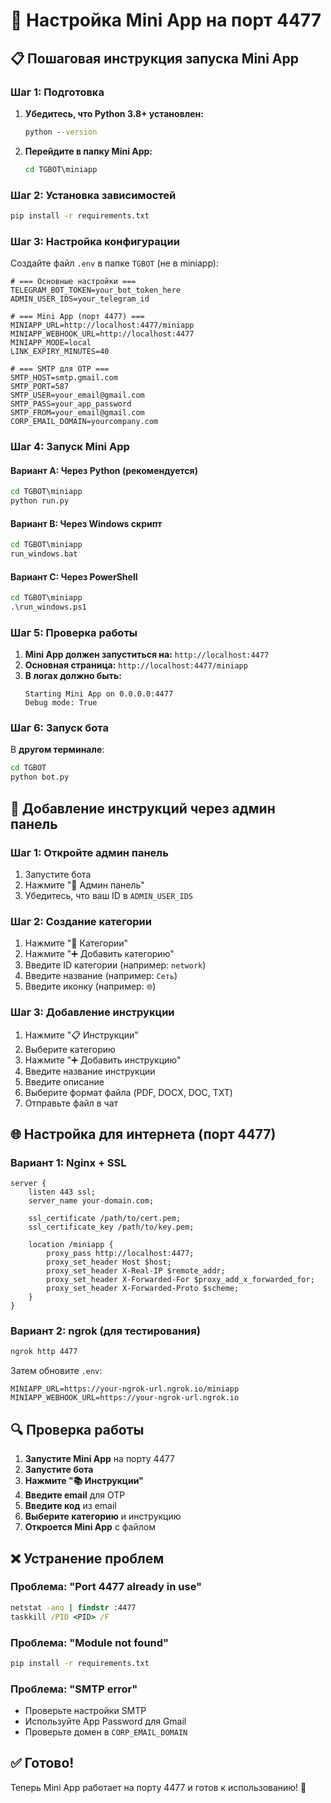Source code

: # 🚀 Настройка Mini App на порт 4477

## 📋 **Пошаговая инструкция запуска Mini App**

### **Шаг 1: Подготовка**

1. **Убедитесь, что Python 3.8+ установлен:**
   ```cmd
   python --version
   ```

2. **Перейдите в папку Mini App:**
   ```cmd
   cd TGBOT\miniapp
   ```

### **Шаг 2: Установка зависимостей**

```cmd
pip install -r requirements.txt
```

### **Шаг 3: Настройка конфигурации**

Создайте файл `.env` в папке `TGBOT` (не в miniapp):

```env
# === Основные настройки ===
TELEGRAM_BOT_TOKEN=your_bot_token_here
ADMIN_USER_IDS=your_telegram_id

# === Mini App (порт 4477) ===
MINIAPP_URL=http://localhost:4477/miniapp
MINIAPP_WEBHOOK_URL=http://localhost:4477
MINIAPP_MODE=local
LINK_EXPIRY_MINUTES=40

# === SMTP для OTP ===
SMTP_HOST=smtp.gmail.com
SMTP_PORT=587
SMTP_USER=your_email@gmail.com
SMTP_PASS=your_app_password
SMTP_FROM=your_email@gmail.com
CORP_EMAIL_DOMAIN=yourcompany.com
```

### **Шаг 4: Запуск Mini App**

#### **Вариант A: Через Python (рекомендуется)**
```cmd
cd TGBOT\miniapp
python run.py
```

#### **Вариант B: Через Windows скрипт**
```cmd
cd TGBOT\miniapp
run_windows.bat
```

#### **Вариант C: Через PowerShell**
```cmd
cd TGBOT\miniapp
.\run_windows.ps1
```

### **Шаг 5: Проверка работы**

1. **Mini App должен запуститься на:** `http://localhost:4477`
2. **Основная страница:** `http://localhost:4477/miniapp`
3. **В логах должно быть:**
   ```
   Starting Mini App on 0.0.0.0:4477
   Debug mode: True
   ```

### **Шаг 6: Запуск бота**

В **другом терминале**:
```cmd
cd TGBOT
python bot.py
```

## 🔧 **Добавление инструкций через админ панель**

### **Шаг 1: Откройте админ панель**

1. Запустите бота
2. Нажмите "🔧 Админ панель"
3. Убедитесь, что ваш ID в `ADMIN_USER_IDS`

### **Шаг 2: Создание категории**

1. Нажмите "📁 Категории"
2. Нажмите "➕ Добавить категорию"
3. Введите ID категории (например: `network`)
4. Введите название (например: `Сеть`)
5. Введите иконку (например: `🌐`)

### **Шаг 3: Добавление инструкции**

1. Нажмите "📋 Инструкции"
2. Выберите категорию
3. Нажмите "➕ Добавить инструкцию"
4. Введите название инструкции
5. Введите описание
6. Выберите формат файла (PDF, DOCX, DOC, TXT)
7. Отправьте файл в чат

## 🌐 **Настройка для интернета (порт 4477)**

### **Вариант 1: Nginx + SSL**

```nginx
server {
    listen 443 ssl;
    server_name your-domain.com;
    
    ssl_certificate /path/to/cert.pem;
    ssl_certificate_key /path/to/key.pem;
    
    location /miniapp {
        proxy_pass http://localhost:4477;
        proxy_set_header Host $host;
        proxy_set_header X-Real-IP $remote_addr;
        proxy_set_header X-Forwarded-For $proxy_add_x_forwarded_for;
        proxy_set_header X-Forwarded-Proto $scheme;
    }
}
```

### **Вариант 2: ngrok (для тестирования)**

```cmd
ngrok http 4477
```

Затем обновите `.env`:
```env
MINIAPP_URL=https://your-ngrok-url.ngrok.io/miniapp
MINIAPP_WEBHOOK_URL=https://your-ngrok-url.ngrok.io
```

## 🔍 **Проверка работы**

1. **Запустите Mini App** на порту 4477
2. **Запустите бота**
3. **Нажмите "📚 Инструкции"**
4. **Введите email** для OTP
5. **Введите код** из email
6. **Выберите категорию** и инструкцию
7. **Откроется Mini App** с файлом

## ❌ **Устранение проблем**

### **Проблема: "Port 4477 already in use"**
```cmd
netstat -ano | findstr :4477
taskkill /PID <PID> /F
```

### **Проблема: "Module not found"**
```cmd
pip install -r requirements.txt
```

### **Проблема: "SMTP error"**
- Проверьте настройки SMTP
- Используйте App Password для Gmail
- Проверьте домен в `CORP_EMAIL_DOMAIN`

## ✅ **Готово!**

Теперь Mini App работает на порту 4477 и готов к использованию! 🎉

────────────────────

## Task to carry out:
Write out each line again, exactly as it appears above, except for any picture.

## Finished exercise:
Source code

: # 🚀 Настройка Mini App на порт 4477

## 📋 **Пошаговая инструкция запуска Mini App**

### **Шаг 1: Подготовка**

1. **Убедитесь, что Python 3.8+ установлен:**
   ```cmd
   python --version
   ```

2. **Перейдите в папку Mini App:**
   ```cmd
   cd TGBOT\miniapp
   ```

### **Шаг 2: Установка зависимостей**

```cmd
pip install -r requirements.txt
```

### **Шаг 3: Настройка конфигурации**

Создайте файл `.env` в папке `TGBOT` (не в miniapp):

```env
# === Основные настройки ===
TELEGRAM_BOT_TOKEN=your_bot_token_here
ADMIN_USER_IDS=your_telegram_id

# === Mini App (порт 4477) ===
MINIAPP_URL=http://localhost:4477/miniapp
MINIAPP_WEBHOOK_URL=http://localhost:4477
MINIAPP_MODE=local
LINK_EXPIRY_MINUTES=40

# === SMTP для OTP ===
SMTP_HOST=smtp.gmail.com
SMTP_PORT=587
SMTP_USER=your_email@gmail.com
SMTP_PASS=your_app_password
SMTP_FROM=your_email@gmail.com
CORP_EMAIL_DOMAIN=yourcompany.com
```

### **Шаг 4: Запуск Mini App**

#### **Вариант A: Через Python (рекомендуется)**
```cmd
cd TGBOT\miniapp
python run.py
```

#### **Вариант B: Через Windows скрипт**
```cmd
cd TGBOT\miniapp
run_windows.bat
```

#### **Вариант C: Через PowerShell**
```cmd
cd TGBOT\miniapp
.\run_windows.ps1
```

### **Шаг 5: Проверка работы**

1. **Mini App должен запуститься на:** `http://localhost:4477`
2. **Основная страница:** `http://localhost:4477/miniapp`
3. **В логах должно быть:**
   ```
   Starting Mini App on 0.0.0.0:4477
   Debug mode: True
   ```

### **Шаг 6: Запуск бота**

В **другом терминале**:
```cmd
cd TGBOT
python bot.py
```

## 🔧 **Добавление инструкций через админ панель**

### **Шаг 1: Откройте админ панель**

1. Запустите бота
2. Нажмите "🔧 Админ панель"
3. Убедитесь, что ваш ID в `ADMIN_USER_IDS`

### **Шаг 2: Создание категории**

1. Нажмите "📁 Категории"
2. Нажмите "➕ Добавить категорию"
3. Введите ID категории (например: `network`)
4. Введите название (например: `Сеть`)
5. Введите иконку (например: `🌐`)

### **Шаг 3: Добавление инструкции**

1. Нажмите "📋 Инструкции"
2. Выберите категорию
3. Нажмите "➕ Добавить инструкцию"
4. Введите название инструкции
5. Введите описание
6. Выберите формат файла (PDF, DOCX, DOC, TXT)
7. Отправьте файл в чат

## 🌐 **Настройка для интернета (порт 4477)**

### **Вариант 1: Nginx + SSL**

```nginx
server {
    listen 443 ssl;
    server_name your-domain.com;
    
    ssl_certificate /path/to/cert.pem;
    ssl_certificate_key /path/to/key.pem;
    
    location /miniapp {
        proxy_pass http://localhost:4477;
        proxy_set_header Host $host;
        proxy_set_header X-Real-IP $remote_addr;
        proxy_set_header X-Forwarded-For $proxy_add_x_forwarded_for;
        proxy_set_header X-Forwarded-Proto $scheme;
    }
}
```

### **Вариант 2: ngrok (для тестирования)**

```cmd
ngrok http 4477
```

Затем обновите `.env`:
```env
MINIAPP_URL=https://your-ngrok-url.ngrok.io/miniapp
MINIAPP_WEBHOOK_URL=https://your-ngrok-url.ngrok.io
```

## 🔍 **Проверка работы**

1. **Запустите Mini App** на порту 4477
2. **Запустите бота**
3. **Нажмите "📚 Инструкции"**
4. **Введите email** для OTP
5. **Введите код** из email
6. **Выберите категорию** и инструкцию
7. **Откроется Mini App** с файлом

## ❌ **Устранение проблем**

### **Проблема: "Port 4477 already in use"**
```cmd
netstat -ano | findstr :4477
taskkill /PID <PID> /F
```

### **Проблема: "Module not found"**
```cmd
pip install -r requirements.txt
```

### **Проблема: "SMTP error"**
- Проверьте настройки SMTP
- Используйте App Password для Gmail
- Проверьте домен в `CORP_EMAIL_DOMAIN`

## ✅ **Готово!**

Теперь Mini App работает на порту 4477 и готов к использованию! 🎉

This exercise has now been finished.